▶ _Exercise details_
Extract each line of the data and write it out again exactly.
(Material shown Opens)
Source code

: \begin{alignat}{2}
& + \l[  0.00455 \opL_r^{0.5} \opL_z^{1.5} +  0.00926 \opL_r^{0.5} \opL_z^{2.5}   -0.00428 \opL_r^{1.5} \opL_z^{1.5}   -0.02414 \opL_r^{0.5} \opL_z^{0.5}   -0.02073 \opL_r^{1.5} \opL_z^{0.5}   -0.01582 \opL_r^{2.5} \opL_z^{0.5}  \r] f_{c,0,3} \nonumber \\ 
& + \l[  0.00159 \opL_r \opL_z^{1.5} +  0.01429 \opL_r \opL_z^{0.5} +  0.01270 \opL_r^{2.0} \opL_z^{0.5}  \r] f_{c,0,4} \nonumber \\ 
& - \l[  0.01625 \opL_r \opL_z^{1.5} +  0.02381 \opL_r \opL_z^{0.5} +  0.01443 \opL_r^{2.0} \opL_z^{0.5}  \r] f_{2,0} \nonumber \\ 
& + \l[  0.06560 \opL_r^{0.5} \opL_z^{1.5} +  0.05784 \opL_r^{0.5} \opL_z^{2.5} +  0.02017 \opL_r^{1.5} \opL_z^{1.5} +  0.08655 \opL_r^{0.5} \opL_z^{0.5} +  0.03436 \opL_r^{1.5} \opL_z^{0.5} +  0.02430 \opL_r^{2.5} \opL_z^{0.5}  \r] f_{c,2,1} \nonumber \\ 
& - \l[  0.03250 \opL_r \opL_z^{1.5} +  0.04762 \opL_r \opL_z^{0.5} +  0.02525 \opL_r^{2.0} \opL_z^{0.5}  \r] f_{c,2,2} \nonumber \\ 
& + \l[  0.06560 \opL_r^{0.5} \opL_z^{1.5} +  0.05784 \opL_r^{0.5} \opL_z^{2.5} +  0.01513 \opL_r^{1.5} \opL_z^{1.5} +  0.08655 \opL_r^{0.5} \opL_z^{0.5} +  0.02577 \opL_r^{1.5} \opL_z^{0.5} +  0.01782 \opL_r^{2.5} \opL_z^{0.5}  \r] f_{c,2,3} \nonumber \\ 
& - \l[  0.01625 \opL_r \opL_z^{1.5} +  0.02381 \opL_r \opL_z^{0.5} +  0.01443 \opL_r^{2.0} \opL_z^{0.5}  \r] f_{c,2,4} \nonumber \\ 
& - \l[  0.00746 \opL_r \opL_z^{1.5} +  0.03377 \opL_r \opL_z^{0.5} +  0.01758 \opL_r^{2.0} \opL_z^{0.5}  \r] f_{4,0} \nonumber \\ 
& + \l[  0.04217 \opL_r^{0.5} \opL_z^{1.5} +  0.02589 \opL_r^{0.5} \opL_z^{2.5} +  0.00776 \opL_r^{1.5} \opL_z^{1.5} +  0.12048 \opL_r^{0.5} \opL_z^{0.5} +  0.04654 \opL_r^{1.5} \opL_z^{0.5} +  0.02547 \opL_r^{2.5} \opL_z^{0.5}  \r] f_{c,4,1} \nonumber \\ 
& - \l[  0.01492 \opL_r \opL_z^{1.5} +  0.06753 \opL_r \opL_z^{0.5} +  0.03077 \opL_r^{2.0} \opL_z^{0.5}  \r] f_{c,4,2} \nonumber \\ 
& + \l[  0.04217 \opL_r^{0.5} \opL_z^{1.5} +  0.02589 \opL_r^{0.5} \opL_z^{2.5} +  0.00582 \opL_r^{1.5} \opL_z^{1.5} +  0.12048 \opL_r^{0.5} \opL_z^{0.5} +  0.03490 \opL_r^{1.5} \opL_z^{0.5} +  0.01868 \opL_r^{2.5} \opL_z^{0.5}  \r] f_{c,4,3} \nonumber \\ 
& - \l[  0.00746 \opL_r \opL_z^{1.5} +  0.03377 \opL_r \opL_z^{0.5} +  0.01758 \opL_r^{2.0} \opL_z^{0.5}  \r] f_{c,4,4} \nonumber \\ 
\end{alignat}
(Material shown Closes)
▶ _Written answer_
Source code

: \begin{alignat}{2}
& + \l[  0.00455 \opL_r^{0.5} \opL_z^{1.5} +  0.00926 \opL_r^{0.5} \opL_z^{2.5}   -0.00428 \opL_r^{1.5} \opL_z^{1.5}   -0.02414 \opL_r^{0.5} \opL_z^{0.5}   -0.02073 \opL_r^{1.5} \opL_z^{0.5}   -0.01582 \opL_r^{2.5} \opL_z^{0.5}  \r] f_{c,0,3} \nonumber \\ 
& + \l[  0.00159 \opL_r \opL_z^{1.5} +  0.01429 \opL_r \opL_z^{0.5} +  0.01270 \opL_r^{2.0} \opL_z^{0.5}  \r] f_{c,0,4} \nonumber \\ 
& - \l[  0.01625 \opL_r \opL_z^{1.5} +  0.02381 \opL_r \opL_z^{0.5} +  0.01443 \opL_r^{2.0} \opL_z^{0.5}  \r] f_{2,0} \nonumber \\ 
& + \l[  0.06560 \opL_r^{0.5} \opL_z^{1.5} +  0.05784 \opL_r^{0.5} \opL_z^{2.5} +  0.02017 \opL_r^{1.5} \opL_z^{1.5} +  0.08655 \opL_r^{0.5} \opL_z^{0.5} +  0.03436 \opL_r^{1.5} \opL_z^{0.5} +  0.02430 \opL_r^{2.5} \opL_z^{0.5}  \r] f_{c,2,1} \nonumber \\ 
& - \l[  0.03250 \opL_r \opL_z^{1.5} +  0.04762 \opL_r \opL_z^{0.5} +  0.02525 \opL_r^{2.0} \opL_z^{0.5}  \r] f_{c,2,2} \nonumber \\ 
& + \l[  0.06560 \opL_r^{0.5} \opL_z^{1.5} +  0.05784 \opL_r^{0.5} \opL_z^{2.5} +  0.01513 \opL_r^{1.5} \opL_z^{1.5} +  0.08655 \opL_r^{0.5} \opL_z^{0.5} +  0.02577 \opL_r^{1.5} \opL_z^{0.5} +  0.01782 \opL_r^{2.5} \opL_z^{0.5}  \r] f_{c,2,3} \nonumber \\ 
& - \l[  0.01625 \opL_r \opL_z^{1.5} +  0.02381 \opL_r \opL_z^{0.5} +  0.01443 \opL_r^{2.0} \opL_z^{0.5}  \r] f_{c,2,4} \nonumber \\ 
& - \l[  0.00746 \opL_r \opL_z^{1.5} +  0.03377 \opL_r \opL_z^{0.5} +  0.01758 \opL_r^{2.0} \opL_z^{0.5}  \r] f_{4,0} \nonumber \\ 
& + \l[  0.04217 \opL_r^{0.5} \opL_z^{1.5} +  0.02589 \opL_r^{0.5} \opL_z^{2.5} +  0.00776 \opL_r^{1.5} \opL_z^{1.5} +  0.12048 \opL_r^{0.5} \opL_z^{0.5} +  0.04654 \opL_r^{1.5} \opL_z^{0.5} +  0.02547 \opL_r^{2.5} \opL_z^{0.5}  \r] f_{c,4,1} \nonumber \\ 
& - \l[  0.01492 \opL_r \opL_z^{1.5} +  0.06753 \opL_r \opL_z^{0.5} +  0.03077 \opL_r^{2.0} \opL_z^{0.5}  \r] f_{c,4,2} \nonumber \\ 
& + \l[  0.04217 \opL_r^{0.5} \opL_z^{1.5} +  0.02589 \opL_r^{0.5} \opL_z^{2.5} +  0.00582 \opL_r^{1.5} \opL_z^{1.5} +  0.12048 \opL_r^{0.5} \opL_z^{0.5} +  0.03490 \opL_r^{1.5} \opL_z^{0.5} +  0.01868 \opL_r^{2.5} \opL_z^{0.5}  \r] f_{c,4,3} \nonumber \\ 
& - \l[  0.00746 \opL_r \opL_z^{1.5} +  0.03377 \opL_r \opL_z^{0.5} +  0.01758 \opL_r^{2.0} \opL_z^{0.5}  \r] f_{c,4,4} \nonumber \\ 
\end{alignat}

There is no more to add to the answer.